Chief among the naysayers is Exxon, which is the main devil of the industry largely blamed for climate change. But Newsweek has two huge problems: its authors miss the conservative counterpoints to the global warming hysteria and ignore the well-funded folks on what now appears to be its side of issue.
First of all, many conservatives have conceded that the climate is changing, because, of course, it does change over time. Thus, to say that these well-funded naysayers (read: conservatives) are denying that climate change is occurring is absurd. In fact, the editors of National Review—the conservative’s bible—penned an editorial on February 5, 2007 stating, “climate change is real.”
What is in doubt, however, is the source of the climate change. Likewise, naysayers challenge the assertion that climate change is a crisis. (Take, for example, the melting glaciers. Recall from basic geology that melting ice creates water, which evaporates, eventually creating condensation and rain, or snow. Then, the glaciers gain mass on top, effectively becoming more massive, only taller and thinner. So, the glaciers are not disappearing.) The denial of crisis seems to be the crime in this case.
Second, the well-funded naysayers are only reacting to well-funded melodrama kings and queens. Al Gore has a ton of money, and is making a ton more cash with his hyperbolic demagoguery. Likewise, George Soros—a multi-billionaire—funds global warming/climate change functions regularly.
One can also name any of a number of rich actors who lobby for the scare as well as large corporate CEOs like JPMorgan Chase’s Jamie Dimon, who invited Al Gore to the corporation’s headquarters in New York earlier this year.
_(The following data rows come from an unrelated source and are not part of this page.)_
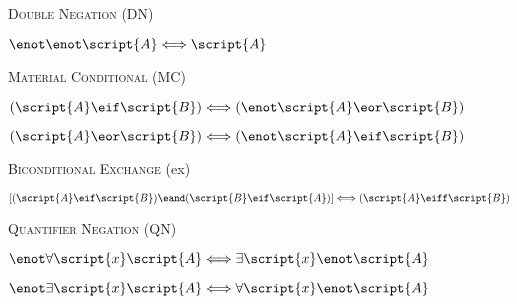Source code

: \begin{multicols}{2}
\noindent\textsc{Double Negation} (DN)
\begin{earg}
\item[] $\enot\enot\script{A} \Longleftrightarrow \script{A}$
\end{earg}

\noindent\textsc{Material Conditional} (MC)
\begin{earg}
\item[] $(\script{A}\eif\script{B}) \Longleftrightarrow (\enot\script{A}\eor\script{B})$\\
\item[] $(\script{A}\eor\script{B}) \Longleftrightarrow (\enot\script{A}\eif\script{B})$
\end{earg}

\noindent\textsc{Biconditional Exchange} ({\eiff}{ex})\\
\begin{earg}
\item[] $[(\script{A}\eif\script{B})\eand(\script{B}\eif\script{A})] \Longleftrightarrow (\script{A}\eiff\script{B})$
\end{earg}

\noindent\textsc{Quantifier Negation} (QN)\\
\begin{earg}
\item[] $\enot\forall\script{x}\script{A} \Longleftrightarrow \exists\script{x}\enot\script{A}$\\
\item[] $\enot\exists\script{x}\script{A} \Longleftrightarrow \forall\script{x}\enot\script{A}$
\end{earg}

\end{multicols}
Other corporations have succumbed to the fad so they don’t appear to be behind the times.
Third, without having calculated the money on either side of this debate, I would guess that the climate change hysteria camp is better funded than the “global warming deniers” (a defamatory allusion to “Holocaust denier” designed to vilify those not convinced by the so-called consensus.)
Newsweek and other publications, then, have joined this hysteria camp on a black-and-white basis, a stance that liberals typically loathe. And instead of considering “naysayer” arguments, the hysteria camp dismisses them out of hand, turning skeptics into primitive ogres with evil intentions. Thus, the side of reason exhibits anything but.